Task directions: The answer must consist of every line from the data that holds the string "localhost".

Available records:
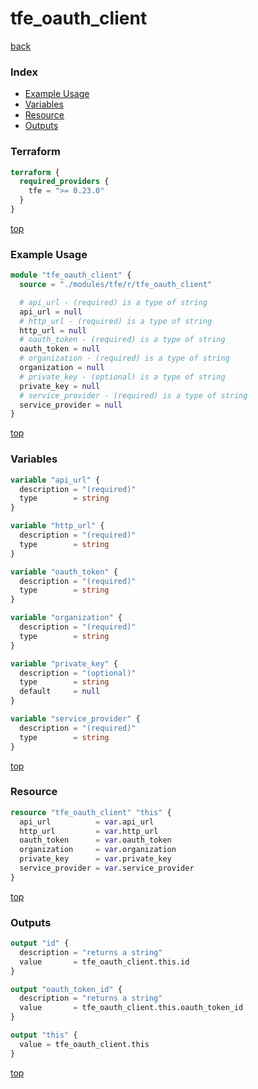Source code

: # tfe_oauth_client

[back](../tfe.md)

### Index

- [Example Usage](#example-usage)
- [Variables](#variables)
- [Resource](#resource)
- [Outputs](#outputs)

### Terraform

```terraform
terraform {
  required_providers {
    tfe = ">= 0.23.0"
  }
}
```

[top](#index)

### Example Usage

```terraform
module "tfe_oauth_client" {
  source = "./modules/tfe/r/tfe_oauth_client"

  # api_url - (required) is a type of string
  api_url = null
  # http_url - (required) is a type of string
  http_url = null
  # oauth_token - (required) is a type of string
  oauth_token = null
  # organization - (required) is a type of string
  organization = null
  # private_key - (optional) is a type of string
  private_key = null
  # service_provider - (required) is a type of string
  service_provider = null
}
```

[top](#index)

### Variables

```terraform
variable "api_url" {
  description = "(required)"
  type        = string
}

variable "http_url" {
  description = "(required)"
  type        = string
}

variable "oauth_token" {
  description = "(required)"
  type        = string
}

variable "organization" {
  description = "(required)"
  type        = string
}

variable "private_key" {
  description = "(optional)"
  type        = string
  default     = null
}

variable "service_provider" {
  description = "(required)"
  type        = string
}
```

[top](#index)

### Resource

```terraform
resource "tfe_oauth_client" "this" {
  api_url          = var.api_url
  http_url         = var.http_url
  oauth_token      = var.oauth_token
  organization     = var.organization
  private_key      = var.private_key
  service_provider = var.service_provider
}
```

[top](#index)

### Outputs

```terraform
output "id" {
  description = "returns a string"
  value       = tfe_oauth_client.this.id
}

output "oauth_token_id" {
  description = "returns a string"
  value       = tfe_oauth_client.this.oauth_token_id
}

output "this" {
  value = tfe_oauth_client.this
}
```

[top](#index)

* * *

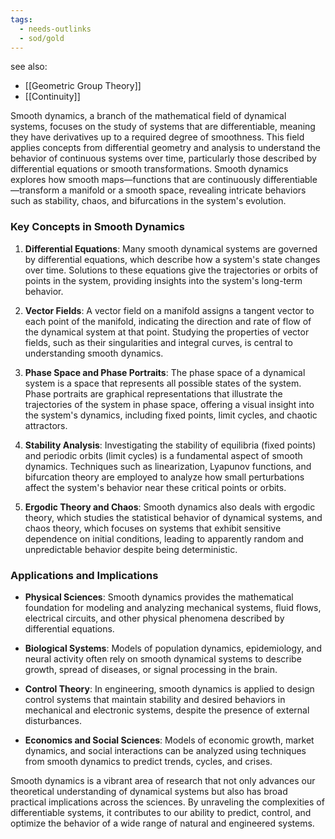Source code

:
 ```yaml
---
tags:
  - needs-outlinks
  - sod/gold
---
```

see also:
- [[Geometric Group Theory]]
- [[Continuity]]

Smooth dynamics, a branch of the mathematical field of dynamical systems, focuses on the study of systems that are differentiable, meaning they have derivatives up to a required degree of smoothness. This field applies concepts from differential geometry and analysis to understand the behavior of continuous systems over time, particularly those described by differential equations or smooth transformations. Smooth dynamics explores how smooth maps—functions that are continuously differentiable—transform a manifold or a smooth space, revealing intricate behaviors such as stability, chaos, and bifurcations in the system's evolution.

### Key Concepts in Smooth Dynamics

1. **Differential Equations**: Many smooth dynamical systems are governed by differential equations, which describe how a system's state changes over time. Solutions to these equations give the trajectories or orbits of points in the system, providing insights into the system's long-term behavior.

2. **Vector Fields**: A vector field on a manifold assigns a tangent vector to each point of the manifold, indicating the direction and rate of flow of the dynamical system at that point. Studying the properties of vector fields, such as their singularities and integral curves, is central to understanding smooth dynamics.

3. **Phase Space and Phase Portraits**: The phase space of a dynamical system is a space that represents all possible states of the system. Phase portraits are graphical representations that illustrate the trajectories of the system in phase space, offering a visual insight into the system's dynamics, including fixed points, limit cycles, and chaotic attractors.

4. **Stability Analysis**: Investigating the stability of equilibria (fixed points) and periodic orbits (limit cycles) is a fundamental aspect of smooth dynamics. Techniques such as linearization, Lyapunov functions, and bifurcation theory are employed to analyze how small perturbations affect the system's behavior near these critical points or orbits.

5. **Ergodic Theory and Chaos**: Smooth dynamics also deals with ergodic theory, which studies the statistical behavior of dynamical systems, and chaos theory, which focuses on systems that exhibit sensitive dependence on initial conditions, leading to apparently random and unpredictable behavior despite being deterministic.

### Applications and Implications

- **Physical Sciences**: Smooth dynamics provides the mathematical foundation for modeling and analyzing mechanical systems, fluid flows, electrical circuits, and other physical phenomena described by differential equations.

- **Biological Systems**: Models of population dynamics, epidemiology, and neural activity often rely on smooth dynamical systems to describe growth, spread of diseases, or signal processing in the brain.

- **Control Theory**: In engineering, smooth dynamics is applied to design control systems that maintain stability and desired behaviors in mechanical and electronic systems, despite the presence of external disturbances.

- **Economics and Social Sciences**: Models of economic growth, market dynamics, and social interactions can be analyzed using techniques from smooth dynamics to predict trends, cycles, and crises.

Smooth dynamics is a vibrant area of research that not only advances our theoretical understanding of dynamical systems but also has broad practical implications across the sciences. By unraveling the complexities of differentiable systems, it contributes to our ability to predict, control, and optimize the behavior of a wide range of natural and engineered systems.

--

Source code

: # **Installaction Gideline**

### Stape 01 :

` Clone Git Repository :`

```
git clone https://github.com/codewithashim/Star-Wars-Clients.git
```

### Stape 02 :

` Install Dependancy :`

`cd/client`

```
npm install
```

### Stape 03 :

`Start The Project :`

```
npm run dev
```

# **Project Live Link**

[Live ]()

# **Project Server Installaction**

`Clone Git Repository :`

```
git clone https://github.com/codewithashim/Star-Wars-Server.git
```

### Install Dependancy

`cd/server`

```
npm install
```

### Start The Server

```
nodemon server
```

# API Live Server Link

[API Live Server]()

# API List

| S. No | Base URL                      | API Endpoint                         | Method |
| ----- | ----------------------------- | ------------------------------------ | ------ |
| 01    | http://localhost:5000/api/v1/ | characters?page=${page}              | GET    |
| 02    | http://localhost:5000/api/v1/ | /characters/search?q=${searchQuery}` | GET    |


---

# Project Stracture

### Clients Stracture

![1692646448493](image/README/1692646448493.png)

Answer to this problem:
| 01    | http://localhost:5000/api/v1/ | characters?page=${page}              | GET    |
| 02    | http://localhost:5000/api/v1/ | /characters/search?q=${searchQuery}` | GET    |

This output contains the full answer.